* _Work item_
Please transcribe the lines below exactly, and leave every image behind.

* _Records from a data source_
====

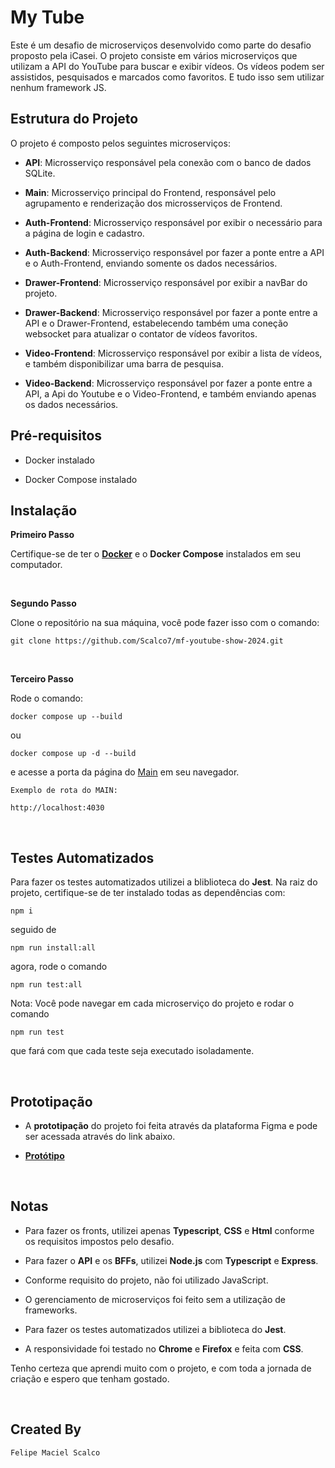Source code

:# My Tube

Este é um desafio de microserviços desenvolvido como parte do desafio proposto pela iCasei. O projeto consiste em vários microserviços que utilizam a API do YouTube para buscar e exibir vídeos. Os vídeos podem ser assistidos, pesquisados e marcados como favoritos. E tudo isso sem utilizar nenhum framework JS.
<br>

## Estrutura do Projeto

O projeto é composto pelos seguintes microserviços:

- **API**: Microsserviço responsável pela conexão com o banco de dados SQLite.

- **Main**: Microsserviço principal do Frontend, responsável pelo agrupamento e renderização dos microsserviços de Frontend.

- **Auth-Frontend**: Microsserviço responsável por exibir o necessário para a página de login e cadastro.

- **Auth-Backend**: Microsserviço responsável por fazer a ponte entre a API e o Auth-Frontend, enviando somente os dados necessários.

- **Drawer-Frontend**: Microsserviço responsável por exibir a navBar do projeto.

- **Drawer-Backend**: Microsserviço responsável por fazer a ponte entre a API e o Drawer-Frontend, estabelecendo também uma coneção websocket para atualizar o contator de vídeos favoritos.

- **Video-Frontend**: Microsserviço responsável por exibir a lista de vídeos, e também disponibilizar uma barra de pesquisa.

- **Video-Backend**: Microsserviço responsável por fazer a ponte entre a API, a Api do Youtube e o Video-Frontend, e também enviando apenas os dados necessários.
  <br>

## Pré-requisitos

- Docker instalado

- Docker Compose instalado
  <br>

## Instalação

**Primeiro Passo**

Certifique-se de ter o [**Docker**](https://www.docker.com/products/docker-desktop/) e o **Docker Compose** instalados em seu computador.

<br>

**Segundo Passo**

Clone o repositório na sua máquina, você pode fazer isso com o comando:

    git clone https://github.com/Scalco7/mf-youtube-show-2024.git

<br>

**Terceiro Passo**

Rode o comando:

    docker compose up --build

ou

    docker compose up -d --build

e acesse a porta da página do [Main](http://localhost:4030 "Main") em seu navegador.

    Exemplo de rota do MAIN:

    http://localhost:4030

<br>

## Testes Automatizados

Para fazer os testes automatizados utilizei a bliblioteca do **Jest**.
Na raiz do projeto, certifique-se de ter instalado todas as dependências com:

    npm i

seguido de

    npm run install:all

agora, rode o comando

    npm run test:all

Nota: Você pode navegar em cada microserviço do projeto e rodar o comando

    npm run test

que fará com que cada teste seja executado isoladamente.

<br>

## Prototipação

- A **prototipação** do projeto foi feita através da plataforma Figma e pode ser acessada através do link abaixo.

- **[Protótipo](https://www.figma.com/design/0JjD5OgeZQZJnXk4yBWmIt "Link")**

<br>

## Notas

- Para fazer os fronts, utilizei apenas **Typescript**, **CSS** e **Html** conforme os requisitos impostos pelo desafio.

- Para fazer o **API** e os **BFFs**, utilizei **Node.js** com **Typescript** e **Express**.

- Conforme requisito do projeto, não foi utilizado JavaScript.

- O gerenciamento de microserviços foi feito sem a utilização de frameworks.

- Para fazer os testes automatizados utilizei a biblioteca do **Jest**.

- A responsividade foi testado no **Chrome** e **Firefox** e feita com **CSS**.

Tenho certeza que aprendi muito com o projeto, e com toda a jornada de criação e espero que tenham gostado.

<br>

## Created By

    Felipe Maciel Scalco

====

* _Response for this exercise_
Source code

:# My Tube

Este é um desafio de microserviços desenvolvido como parte do desafio proposto pela iCasei. O projeto consiste em vários microserviços que utilizam a API do YouTube para buscar e exibir vídeos. Os vídeos podem ser assistidos, pesquisados e marcados como favoritos. E tudo isso sem utilizar nenhum framework JS.
<br>

## Estrutura do Projeto

O projeto é composto pelos seguintes microserviços:

- **API**: Microsserviço responsável pela conexão com o banco de dados SQLite.

- **Main**: Microsserviço principal do Frontend, responsável pelo agrupamento e renderização dos microsserviços de Frontend.

- **Auth-Frontend**: Microsserviço responsável por exibir o necessário para a página de login e cadastro.

- **Auth-Backend**: Microsserviço responsável por fazer a ponte entre a API e o Auth-Frontend, enviando somente os dados necessários.

- **Drawer-Frontend**: Microsserviço responsável por exibir a navBar do projeto.

- **Drawer-Backend**: Microsserviço responsável por fazer a ponte entre a API e o Drawer-Frontend, estabelecendo também uma coneção websocket para atualizar o contator de vídeos favoritos.

- **Video-Frontend**: Microsserviço responsável por exibir a lista de vídeos, e também disponibilizar uma barra de pesquisa.

- **Video-Backend**: Microsserviço responsável por fazer a ponte entre a API, a Api do Youtube e o Video-Frontend, e também enviando apenas os dados necessários.
  <br>

## Pré-requisitos

- Docker instalado

- Docker Compose instalado
  <br>

## Instalação

**Primeiro Passo**

Certifique-se de ter o [**Docker**](https://www.docker.com/products/docker-desktop/) e o **Docker Compose** instalados em seu computador.

<br>

**Segundo Passo**

Clone o repositório na sua máquina, você pode fazer isso com o comando:

    git clone https://github.com/Scalco7/mf-youtube-show-2024.git

<br>

**Terceiro Passo**

Rode o comando:

    docker compose up --build

ou

    docker compose up -d --build

e acesse a porta da página do [Main](http://localhost:4030 "Main") em seu navegador.

    Exemplo de rota do MAIN:

    http://localhost:4030

<br>

## Testes Automatizados

Para fazer os testes automatizados utilizei a bliblioteca do **Jest**.
Na raiz do projeto, certifique-se de ter instalado todas as dependências com:

    npm i

seguido de

    npm run install:all

agora, rode o comando

    npm run test:all

Nota: Você pode navegar em cada microserviço do projeto e rodar o comando

    npm run test

que fará com que cada teste seja executado isoladamente.

<br>

## Prototipação

- A **prototipação** do projeto foi feita através da plataforma Figma e pode ser acessada através do link abaixo.

- **[Protótipo](https://www.figma.com/design/0JjD5OgeZQZJnXk4yBWmIt "Link")**

<br>

## Notas

- Para fazer os fronts, utilizei apenas **Typescript**, **CSS** e **Html** conforme os requisitos impostos pelo desafio.

- Para fazer o **API** e os **BFFs**, utilizei **Node.js** com **Typescript** e **Express**.

- Conforme requisito do projeto, não foi utilizado JavaScript.

- O gerenciamento de microserviços foi feito sem a utilização de frameworks.

- Para fazer os testes automatizados utilizei a biblioteca do **Jest**.

- A responsividade foi testado no **Chrome** e **Firefox** e feita com **CSS**.

Tenho certeza que aprendi muito com o projeto, e com toda a jornada de criação e espero que tenham gostado.

<br>

## Created By

    Felipe Maciel Scalco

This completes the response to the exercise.